─── SUPPLIED DATA

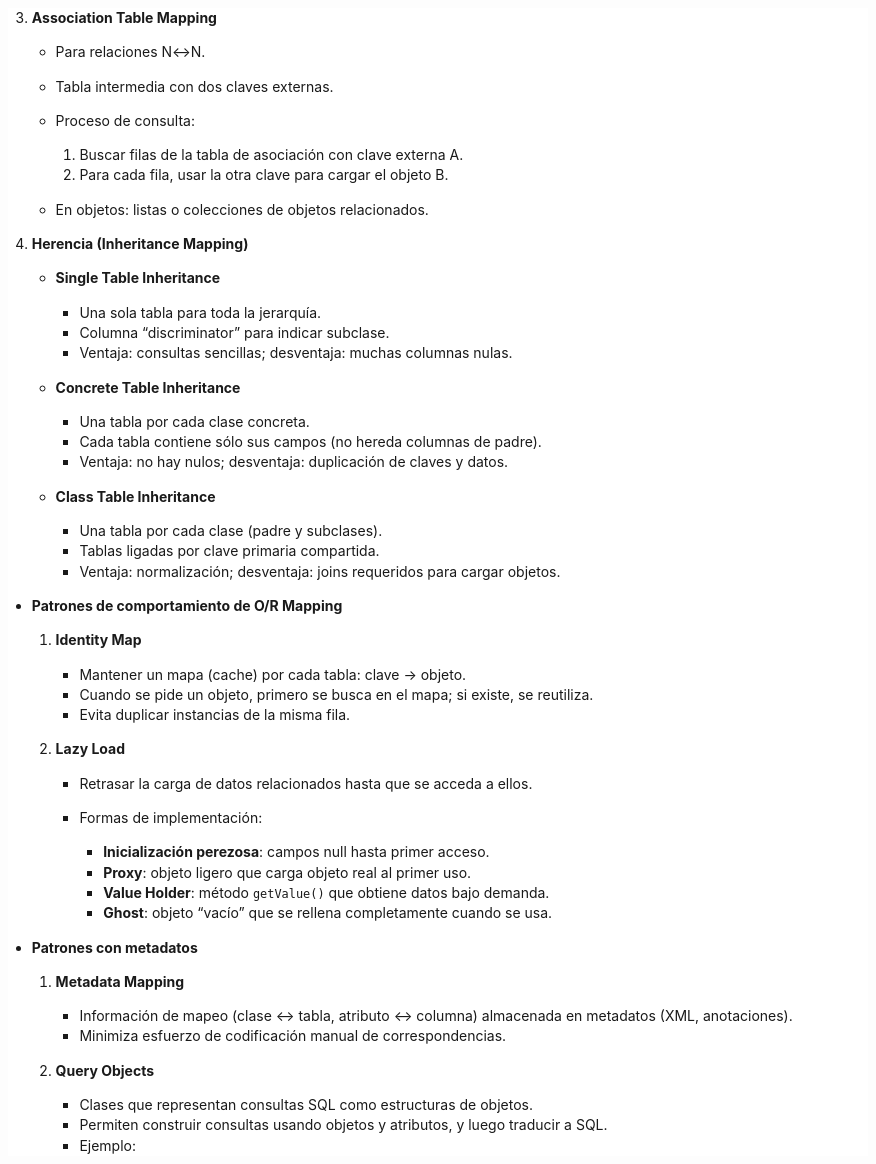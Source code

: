   3. **Association Table Mapping**

     * Para relaciones N↔N.
     * Tabla intermedia con dos claves externas.
     * Proceso de consulta:

       1. Buscar filas de la tabla de asociación con clave externa A.
       2. Para cada fila, usar la otra clave para cargar el objeto B.
     * En objetos: listas o colecciones de objetos relacionados.

  4. **Herencia (Inheritance Mapping)**

     * **Single Table Inheritance**

       * Una sola tabla para toda la jerarquía.
       * Columna “discriminator” para indicar subclase.
       * Ventaja: consultas sencillas; desventaja: muchas columnas nulas.
     * **Concrete Table Inheritance**

       * Una tabla por cada clase concreta.
       * Cada tabla contiene sólo sus campos (no hereda columnas de padre).
       * Ventaja: no hay nulos; desventaja: duplicación de claves y datos.
     * **Class Table Inheritance**

       * Una tabla por cada clase (padre y subclases).
       * Tablas ligadas por clave primaria compartida.
       * Ventaja: normalización; desventaja: joins requeridos para cargar objetos.

* **Patrones de comportamiento de O/R Mapping**

  1. **Identity Map**

     * Mantener un mapa (cache) por cada tabla: clave → objeto.
     * Cuando se pide un objeto, primero se busca en el mapa; si existe, se reutiliza.
     * Evita duplicar instancias de la misma fila.

  2. **Lazy Load**

     * Retrasar la carga de datos relacionados hasta que se acceda a ellos.
     * Formas de implementación:

       * **Inicialización perezosa**: campos null hasta primer acceso.
       * **Proxy**: objeto ligero que carga objeto real al primer uso.
       * **Value Holder**: método `getValue()` que obtiene datos bajo demanda.
       * **Ghost**: objeto “vacío” que se rellena completamente cuando se usa.

* **Patrones con metadatos**

  1. **Metadata Mapping**

     * Información de mapeo (clase ↔ tabla, atributo ↔ columna) almacenada en metadatos (XML, anotaciones).
     * Minimiza esfuerzo de codificación manual de correspondencias.

  2. **Query Objects**

     * Clases que representan consultas SQL como estructuras de objetos.
     * Permiten construir consultas usando objetos y atributos, y luego traducir a SQL.
     * Ejemplo:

──────

WHAT YOU ARE ASKED TO DO: Repeat the data word for word, minus any pictures.

WRITTEN ANSWER:
Source code

:   3. **Association Table Mapping**

     * Para relaciones N↔N.
     * Tabla intermedia con dos claves externas.
     * Proceso de consulta:

       1. Buscar filas de la tabla de asociación con clave externa A.
       2. Para cada fila, usar la otra clave para cargar el objeto B.
     * En objetos: listas o colecciones de objetos relacionados.

  4. **Herencia (Inheritance Mapping)**

     * **Single Table Inheritance**

       * Una sola tabla para toda la jerarquía.
       * Columna “discriminator” para indicar subclase.
       * Ventaja: consultas sencillas; desventaja: muchas columnas nulas.
     * **Concrete Table Inheritance**

       * Una tabla por cada clase concreta.
       * Cada tabla contiene sólo sus campos (no hereda columnas de padre).
       * Ventaja: no hay nulos; desventaja: duplicación de claves y datos.
     * **Class Table Inheritance**

       * Una tabla por cada clase (padre y subclases).
       * Tablas ligadas por clave primaria compartida.
       * Ventaja: normalización; desventaja: joins requeridos para cargar objetos.

* **Patrones de comportamiento de O/R Mapping**

  1. **Identity Map**

     * Mantener un mapa (cache) por cada tabla: clave → objeto.
     * Cuando se pide un objeto, primero se busca en el mapa; si existe, se reutiliza.
     * Evita duplicar instancias de la misma fila.

  2. **Lazy Load**

     * Retrasar la carga de datos relacionados hasta que se acceda a ellos.
     * Formas de implementación:

       * **Inicialización perezosa**: campos null hasta primer acceso.
       * **Proxy**: objeto ligero que carga objeto real al primer uso.
       * **Value Holder**: método `getValue()` que obtiene datos bajo demanda.
       * **Ghost**: objeto “vacío” que se rellena completamente cuando se usa.

* **Patrones con metadatos**

  1. **Metadata Mapping**

     * Información de mapeo (clase ↔ tabla, atributo ↔ columna) almacenada en metadatos (XML, anotaciones).
     * Minimiza esfuerzo de codificación manual de correspondencias.

  2. **Query Objects**

     * Clases que representan consultas SQL como estructuras de objetos.
     * Permiten construir consultas usando objetos y atributos, y luego traducir a SQL.
     * Ejemplo:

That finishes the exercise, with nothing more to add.